Carbapenem resistant Enterobacteriaceae, also known as CRE, is a multidrug-resistant bacteria lethal to nearly half of those it infects – and it’s been found spreading in Victoria, Australia’s hospitals.
Chief Health Officer Dr. Finn Romanes ordered the area’s hospitals to observe strict infection control methods after laboratory results indicated the growing presence of a particularly deadly kind of CRE known as Klebsiella pneumoniae carbapenemase-producing bacteria (KPC).

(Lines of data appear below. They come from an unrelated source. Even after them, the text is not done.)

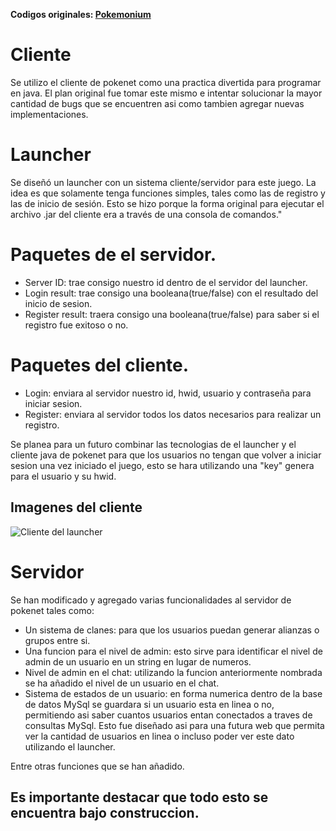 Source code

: **Codigos originales: <a href="https://bitbucket.org/Myth1c/pokemonium/src/master/">Pokemonium</a>**
# Cliente
Se utilizo el cliente de pokenet como una practica divertida para programar en java. El plan original fue tomar este mismo e intentar solucionar la mayor cantidad de bugs que se encuentren asi como tambien agregar nuevas implementaciones.
# Launcher
Se diseñó un launcher con un sistema cliente/servidor para este juego. La idea es que solamente tenga funciones simples, tales como las de registro y las de inicio de sesión. Esto se hizo porque la forma original para ejecutar el archivo .jar del cliente era a través de una consola de comandos."

# Paquetes de el servidor.
- Server ID: trae consigo nuestro id dentro de el servidor del launcher.
- Login result: trae consigo una booleana(true/false) con el resultado del inicio de sesion.
- Register result: traera consigo una booleana(true/false) para saber si el registro fue exitoso o no.

# Paquetes del cliente.
- Login: enviara al servidor nuestro id, hwid, usuario y contraseña para iniciar sesion.
- Register: enviara al servidor todos los datos necesarios para realizar un registro.

Se planea para un futuro combinar las tecnologias de el launcher y el cliente java de pokenet para que los usuarios no tengan que volver a iniciar sesion una vez iniciado el juego, esto se hara utilizando una "key" genera para el usuario y su hwid.

## Imagenes del cliente
![Cliente del launcher](https://i.imgur.com/s5wYyqR.gif)

# Servidor
Se han modificado y agregado varias funcionalidades al servidor de pokenet tales como:
- Un sistema de clanes: para que los usuarios puedan generar alianzas o grupos entre si.
- Una funcion para el nivel de admin: esto sirve para identificar el nivel de admin de un usuario en un string en lugar de numeros.
- Nivel de admin en el chat: utilizando la funcion anteriormente nombrada se ha añadido el nivel de un usuario en el chat.
- Sistema de estados de un usuario: en forma numerica dentro de la base de datos MySql se guardara si un usuario esta en linea o no, permitiendo asi saber cuantos usuarios entan conectados a traves de consultas MySql. Esto fue diseñado asi para una futura web que permita ver la cantidad de usuarios en linea o incluso poder ver este dato utilizando el launcher.

Entre otras funciones que se han añadido.

## **Es importante destacar que todo esto se encuentra bajo construccion.**

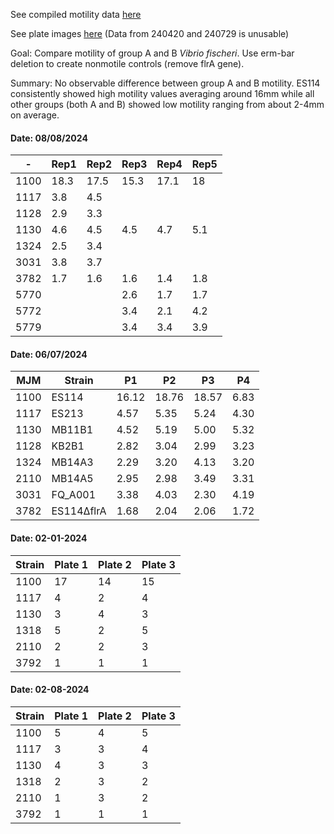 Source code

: See compiled motility data [here](https://uwprod-my.sharepoint.com/personal/auchampach_wisc_edu/_layouts/15/doc.aspx?sourcedoc={3a7bab6f-2eb5-4920-9b14-f21341713140}&action=edit)

See plate images [here]("\\research.drive.wisc.edu\mmandel\labdata\members\Kaili_Auchampach\Motility_Assay_Images")  (Data from 240420 and 240729 is unusable)

Goal: Compare motility of group A and B *Vibrio fischeri*. Use erm-bar deletion to create nonmotile controls (remove flrA gene).

Summary: No observable difference between group A and B motility. ES114 consistently showed high motility values averaging around 16mm while all other groups (both A and B) showed low motility ranging from about 2-4mm on average.

#### Date: 08/08/2024
-|Rep1 | Rep2 | Rep3|Rep4|Rep5
-|---------|------- |-------------|---|--
1100| 18.3 | 17.5|15.3|17.1|18
1117 | 3.8 | 4.5|||
1128 | 2.9 | 3.3|||
1130 | 4.6 | 4.5|4.5|4.7|5.1
1324 | 2.5| 3.4|||
3031|3.8|3.7|||
3782|1.7|1.6|1.6|1.4|1.8
5770|||2.6|1.7|1.7
5772|||3.4|2.1|4.2
5779|||3.4|3.4|3.9

#### Date: 06/07/2024
MJM |Strain |P1 | P2  | P3| P4
--|--|--|--|--|--
1100|ES114|16.12|18.76|18.57|6.83
1117|ES213|4.57|5.35|5.24|4.30
1130|MB11B1|4.52|5.19|5.00|5.32
1128|KB2B1|2.82|3.04|2.99|3.23
1324|MB14A3|2.29|3.20|4.13|3.20
2110|MB14A5|2.95|2.98|3.49|3.31
3031|FQ_A001|3.38|4.03|2.30|4.19
3782|ES114∆flrA|1.68|2.04|2.06|1.72

#### Date: 02-01-2024
Strain |Plate 1 | Plate 2  | Plate 3 
--|--|--|-- 
1100|17  | 14  |  15 
1117| 4|  2 | 4  
1130|3  | 4  | 3  
1318| 5  |  2 | 5  
2110| 2  | 2  | 3  
3792| 1  | 1  | 1 

#### Date: 02-08-2024
Strain |Plate 1 | Plate 2  | Plate 3 
--|--|--|-- 
1100|5  | 4  |  5 
1117| 3 |  3 | 4  
1130|4  | 3  | 3  
1318| 2  |  3 | 2  
2110| 1  | 3  | 2  
3792| 1  | 1  | 1  
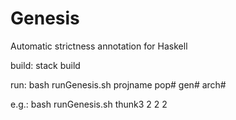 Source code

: # Genesis
Automatic strictness annotation for Haskell

build:
stack build

run: 
bash runGenesis.sh projname pop# gen# arch#

e.g.: 
bash runGenesis.sh thunk3 2 2 2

“All Victorian health services have been provided with information from the Department of Health & Human Services emphasising the need to ensure all current national standards are in place and being strictly followed,” he said.

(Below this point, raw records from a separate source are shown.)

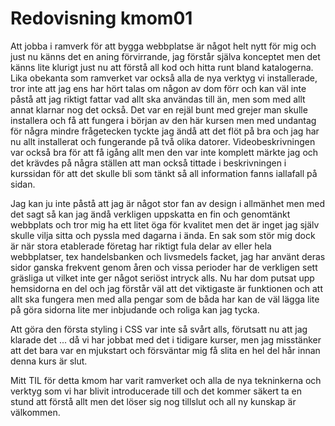 ---
---
Redovisning kmom01
=========================

Att jobba i ramverk för att bygga webbplatse är något helt nytt för mig och just nu
känns det en aning förvirrande, jag förstår själva konceptet men det känns lite klurigt
just nu att förstå all kod och hitta runt bland katalogerna. Lika obekanta som ramverket
var också alla de nya verktyg vi installerade, tror inte att jag ens har hört talas om någon 
av dom förr och kan väl inte påstå att jag riktigt fattar vad allt ska användas till än, 
men som med allt annat klarnar nog det också. Det var en rejäl bunt med grejer man skulle
installera och få att fungera i början av den här kursen men med undantag för några mindre
frågetecken tyckte jag ändå att det flöt på bra och jag har nu allt installerat och 
fungerande på två olika datorer. 
Videobeskrivningen var också bra för att få igång allt men den var inte komplett märkte jag
och det krävdes på några ställen att man också tittade i beskrivningen i kurssidan för att
det skulle bli som tänkt så all information fanns iallafall på sidan.

Jag kan ju inte påstå att jag är något stor fan av design i allmänhet men med det sagt så
kan jag ändå verkligen uppskatta en fin och genomtänkt webbplats och tror mig ha ett litet 
öga för kvalitet men det är inget jag själv skulle vilja sitta och pyssla med dagarna i ända.
En sak som stör mig dock är när stora etablerade företag har riktigt fula delar av eller hela 
webbplatser, tex handelsbanken och livsmedels facket, jag har använt deras sidor ganska frekvent
genom åren och vissa perioder har de verkligen sett gräsliga ut vilket inte ger något seriöst
intryck alls. Nu har dom putsat upp hemsidorna en del och jag förstår väl att det viktigaste
är funktionen och att allt ska fungera men med alla pengar som de båda har kan de väl lägga lite
på göra sidorna lite mer inbjudande och roliga kan jag tycka.

Att göra den första styling i CSS var inte så svårt alls, förutsatt nu att jag klarade det ...
då vi har jobbat med det i tidigare kurser, men jag misstänker att det bara var en mjukstart
och försväntar mig få slita en hel del hår innan denna kurs är slut.

Mitt TIL för detta kmom har varit ramverket och alla de nya tekninkerna och verktyg som vi
har blivit introducerade till och det kommer säkert ta en stund att förstå allt men det löser
sig nog tillslut och all ny kunskap är välkommen. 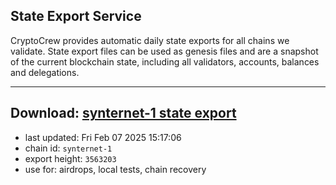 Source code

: ## State Export Service
CryptoCrew provides automatic daily state exports for all chains we validate. State export files can be used as genesis files and are a snapshot of the current blockchain state, including all validators, accounts, balances and delegations.

---
**Download: [synternet-1 state export](https://dl-eu2.ccvalidators.com/SERVICE/synternet/synternet-1_export_3563203.json)**
---

- last updated: Fri Feb 07 2025 15:17:06
- chain id: `synternet-1`
- export height: `3563203`
- use for: airdrops, local tests, chain recovery
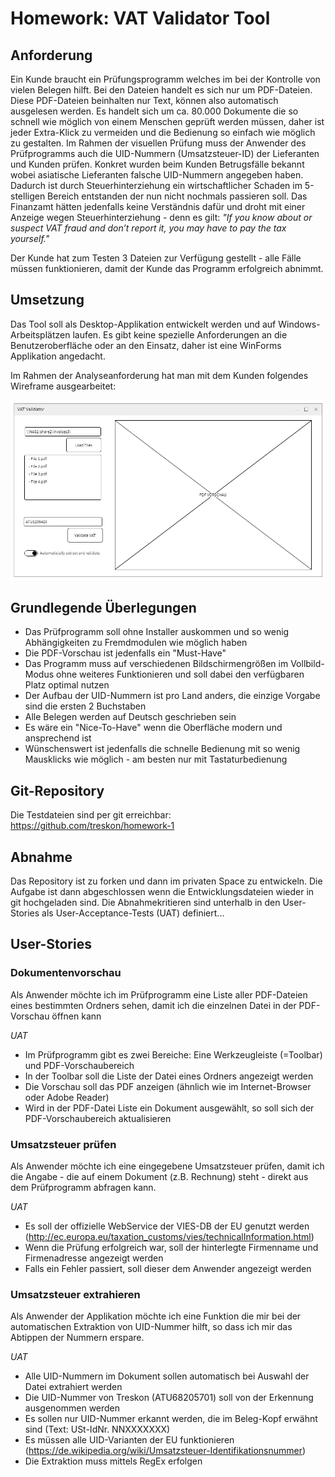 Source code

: # Homework: VAT Validator Tool

## Anforderung
Ein Kunde braucht ein Prüfungsprogramm welches im bei der Kontrolle von vielen Belegen hilft. Bei den Dateien handelt es sich nur um PDF-Dateien. Diese PDF-Dateien beinhalten nur Text, können also automatisch ausgelesen werden. Es handelt sich um ca. 80.000 Dokumente die so schnell wie möglich von einem Menschen geprüft werden müssen, daher ist jeder Extra-Klick zu vermeiden und die Bedienung so einfach wie möglich zu gestalten. Im Rahmen der visuellen Prüfung muss der Anwender des Prüfprogramms auch die UID-Nummern (Umsatzsteuer-ID) der Lieferanten und Kunden prüfen. Konkret wurden beim Kunden Betrugsfälle bekannt wobei asiatische Lieferanten falsche UID-Nummern angegeben haben. Dadurch ist durch Steuerhinterziehung ein wirtschaftlicher Schaden im 5-stelligen Bereich entstanden der nun nicht nochmals passieren soll. Das Finanzamt hätten jedenfalls keine Verständnis dafür und droht mit einer Anzeige wegen Steuerhinterziehung - denn es gilt: _"If you know about or suspect VAT fraud and don’t report it, you may have to pay the tax yourself."_

Der Kunde hat zum Testen 3 Dateien zur Verfügung gestellt - alle Fälle müssen funktionieren, damit der Kunde das Programm erfolgreich abnimmt.

## Umsetzung
Das Tool soll als Desktop-Applikation entwickelt werden und auf Windows-Arbeitsplätzen laufen. Es gibt keine spezielle Anforderungen an die Benutzeroberfläche oder an den Einsatz, daher ist eine WinForms Applikation angedacht.



Im Rahmen der Analyseanforderung hat man mit dem Kunden folgendes Wireframe ausgearbeitet:

![picture](wireframe.PNG "Wireframe")

## Grundlegende Überlegungen
* Das Prüfprogramm soll ohne Installer auskommen und so wenig Abhängigkeiten zu Fremdmodulen wie möglich haben
* Die PDF-Vorschau ist jedenfalls ein "Must-Have"
* Das Programm muss auf verschiedenen Bildschirmengrößen im Vollbild-Modus ohne weiteres Funktionieren und soll dabei den verfügbaren Platz optimal nutzen 
* Der Aufbau der UID-Nummern ist pro Land anders, die einzige Vorgabe sind die ersten 2 Buchstaben
* Alle Belegen werden auf Deutsch geschrieben sein
* Es wäre ein "Nice-To-Have" wenn die Oberfläche modern und ansprechend ist
* Wünschenswert ist jedenfalls die schnelle Bedienung mit so wenig Mausklicks wie möglich - am besten nur mit Tastaturbedienung


## Git-Repository
Die Testdateien sind per git erreichbar: https://github.com/treskon/homework-1

## Abnahme
Das Repository ist zu forken und dann im privaten Space zu entwickeln. Die Aufgabe ist dann abgeschlossen wenn die Entwicklungsdateien wieder in git hochgeladen sind. Die Abnahmekritieren sind unterhalb in den User-Stories als User-Acceptance-Tests (UAT) definiert...

## User-Stories
### Dokumentenvorschau
Als Anwender möchte ich im Prüfprogramm eine Liste aller PDF-Dateien eines bestimmten Ordners sehen, damit ich die einzelnen Datei in der PDF-Vorschau öffnen kann

*UAT*
* Im Prüfprogramm gibt es zwei Bereiche: Eine Werkzeugleiste (=Toolbar) und PDF-Vorschaubereich
* In der Toolbar soll die Liste der Datei eines Ordners angezeigt werden
* Die Vorschau soll das PDF anzeigen (ähnlich wie im Internet-Browser oder Adobe Reader)
* Wird in der PDF-Datei Liste ein Dokument ausgewählt, so soll sich der PDF-Vorschaubereich aktualisieren

### Umsatzsteuer prüfen
Als Anwender möchte ich eine eingegebene Umsatzsteuer prüfen, damit ich die Angabe - die auf einem Dokument (z.B. Rechnung) steht - direkt aus dem Prüfprogramm abfragen kann.

*UAT*
* Es soll der offizielle WebService der VIES-DB der EU genutzt werden (http://ec.europa.eu/taxation_customs/vies/technicalInformation.html)
* Wenn die Prüfung erfolgreich war, soll der hinterlegte Firmenname und Firmenadresse angezeigt werden
* Falls ein Fehler passiert, soll dieser dem Anwender angezeigt werden

### Umsatzsteuer extrahieren
Als Anwender der Applikation möchte ich eine Funktion die mir bei der automatischen Extraktion von UID-Nummer hilft, so dass ich mir das Abtippen der Nummern erspare.

*UAT*
* Alle UID-Nummern im Dokument sollen automatisch bei Auswahl der Datei extrahiert werden
* Die UID-Nummer von Treskon (ATU68205701) soll von der Erkennung ausgenommen werden
* Es sollen nur UID-Nummer erkannt werden, die im Beleg-Kopf erwähnt sind (Text: USt-IdNr. NNXXXXXXX)
* Es müssen alle UID-Varianten der EU funktionieren (https://de.wikipedia.org/wiki/Umsatzsteuer-Identifikationsnummer)
* Die Extraktion muss mittels RegEx erfolgen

Since 2012, 57 patients in Victoria have been infected with KPC. 18 of them died.
@abcnewsMelb was the first to break the news on Twitter.

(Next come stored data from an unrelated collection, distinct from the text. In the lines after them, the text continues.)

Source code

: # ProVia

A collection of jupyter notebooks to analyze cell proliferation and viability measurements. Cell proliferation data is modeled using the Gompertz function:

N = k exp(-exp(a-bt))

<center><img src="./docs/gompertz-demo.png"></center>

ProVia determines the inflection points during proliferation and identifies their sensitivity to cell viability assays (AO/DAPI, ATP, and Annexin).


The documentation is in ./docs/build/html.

https://twitter.com/abcnewsMelb/status/610693283396751360
That wasn’t the only breaking story from Victoria this morning. According to Jon Kaila, crime reporter at the Herald Sun newspaper (@jonkaila), a body washed up on The Twelve Apostles beach.
A BODY has been found washed up near the Twelve Apostles on the Great Ocean Road at 4pm. It is not yet known if the death is suspicious.
— Jon Kaila (@jonkaila) June 16, 2015
The timing of the tweets make this feel eerily like the beginning of the apocalypse, but there’s no need for mass panic – yet. Although CRE has been described as “nightmare bacteria” by CDC head Tom Frieden, it probably won’t be spreading across the world “Contagion” style – it would need to become much more contagious before that.

According to the CDC, the primary cause of superbug outbreaks are improperly taken antibiotic courses, which usually occurs when a patient stops taking their antibiotics after they’ve felt relief from their symptoms. The nastiest bacteria survive the unfinished course, and hey presto! You’re growing drug resistant bacteria. There is also speculation that antibacterial soaps and gels may be contributing, but there’s little evidence for that. A few scientists do suggest we might be cleaning ourselves a little too much, however.

The question of how to deal with superbugs has increasingly plagued medical science. In “Viruses Vs. Superbugs: A Solution to the Antibiotics Crisis?”, science writer Thomas Hausler suggests the use of phages to kill drug resistant bacteria. Phages are viruses that kill bacteria but are essentially harmless to humans. They were the primary way of fighting bacterial infections before the introduction of penicillin.